* WHAT IS EXPECTED
Reproduce all lines of the listing below in which the word "verification" occurs.

* DATA SUPPLIED
————————

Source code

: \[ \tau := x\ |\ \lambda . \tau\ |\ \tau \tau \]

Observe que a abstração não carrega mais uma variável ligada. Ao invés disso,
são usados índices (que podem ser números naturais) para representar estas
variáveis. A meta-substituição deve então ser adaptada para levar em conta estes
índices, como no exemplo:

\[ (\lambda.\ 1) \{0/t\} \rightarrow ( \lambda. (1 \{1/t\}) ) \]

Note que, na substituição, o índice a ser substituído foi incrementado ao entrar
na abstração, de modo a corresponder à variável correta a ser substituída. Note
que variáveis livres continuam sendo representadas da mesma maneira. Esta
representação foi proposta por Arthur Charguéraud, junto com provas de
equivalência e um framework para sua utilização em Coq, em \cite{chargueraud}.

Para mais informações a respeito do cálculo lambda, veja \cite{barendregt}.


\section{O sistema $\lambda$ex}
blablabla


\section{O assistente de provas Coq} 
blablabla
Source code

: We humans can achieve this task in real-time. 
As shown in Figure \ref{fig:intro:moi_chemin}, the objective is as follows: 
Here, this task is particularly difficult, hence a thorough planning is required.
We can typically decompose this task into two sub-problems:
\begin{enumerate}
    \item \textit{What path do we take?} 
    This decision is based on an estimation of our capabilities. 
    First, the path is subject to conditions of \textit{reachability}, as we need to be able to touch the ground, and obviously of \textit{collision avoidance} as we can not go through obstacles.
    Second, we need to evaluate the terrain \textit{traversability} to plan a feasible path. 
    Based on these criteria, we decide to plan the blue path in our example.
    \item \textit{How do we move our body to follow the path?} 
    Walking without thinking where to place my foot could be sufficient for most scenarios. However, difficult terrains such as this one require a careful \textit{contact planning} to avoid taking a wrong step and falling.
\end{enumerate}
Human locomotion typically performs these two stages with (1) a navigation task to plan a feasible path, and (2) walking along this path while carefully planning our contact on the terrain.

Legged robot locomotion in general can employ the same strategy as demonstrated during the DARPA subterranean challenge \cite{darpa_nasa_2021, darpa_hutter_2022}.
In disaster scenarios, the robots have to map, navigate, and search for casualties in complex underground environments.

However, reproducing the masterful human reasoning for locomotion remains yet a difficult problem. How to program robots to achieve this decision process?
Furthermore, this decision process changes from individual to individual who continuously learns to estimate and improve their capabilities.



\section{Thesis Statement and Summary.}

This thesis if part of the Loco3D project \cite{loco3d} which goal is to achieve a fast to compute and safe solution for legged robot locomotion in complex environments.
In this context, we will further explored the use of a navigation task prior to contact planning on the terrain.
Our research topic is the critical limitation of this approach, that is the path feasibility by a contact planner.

————————

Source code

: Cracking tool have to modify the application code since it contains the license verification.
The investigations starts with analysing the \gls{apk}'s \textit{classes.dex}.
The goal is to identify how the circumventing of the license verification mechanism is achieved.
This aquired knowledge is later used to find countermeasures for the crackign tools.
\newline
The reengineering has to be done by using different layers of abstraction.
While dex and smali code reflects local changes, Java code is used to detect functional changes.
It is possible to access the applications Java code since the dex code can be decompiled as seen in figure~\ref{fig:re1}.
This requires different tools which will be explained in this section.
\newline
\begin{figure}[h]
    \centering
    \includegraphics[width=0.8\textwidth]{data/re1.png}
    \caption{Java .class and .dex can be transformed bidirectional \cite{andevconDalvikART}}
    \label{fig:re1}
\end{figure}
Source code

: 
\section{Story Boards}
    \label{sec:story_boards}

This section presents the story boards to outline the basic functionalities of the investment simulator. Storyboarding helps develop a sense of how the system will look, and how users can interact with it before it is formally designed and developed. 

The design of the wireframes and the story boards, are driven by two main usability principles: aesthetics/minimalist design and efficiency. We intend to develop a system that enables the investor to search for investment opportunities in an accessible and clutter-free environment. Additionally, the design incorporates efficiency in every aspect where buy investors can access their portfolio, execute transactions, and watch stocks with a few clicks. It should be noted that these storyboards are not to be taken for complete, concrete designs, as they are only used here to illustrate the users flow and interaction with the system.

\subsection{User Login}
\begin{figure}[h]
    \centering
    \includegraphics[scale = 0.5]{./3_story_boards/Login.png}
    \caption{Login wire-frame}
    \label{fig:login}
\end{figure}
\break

————————

* ANSWER
: Cracking tool have to modify the application code since it contains the license verification.
The goal is to identify how the circumventing of the license verification mechanism is achieved.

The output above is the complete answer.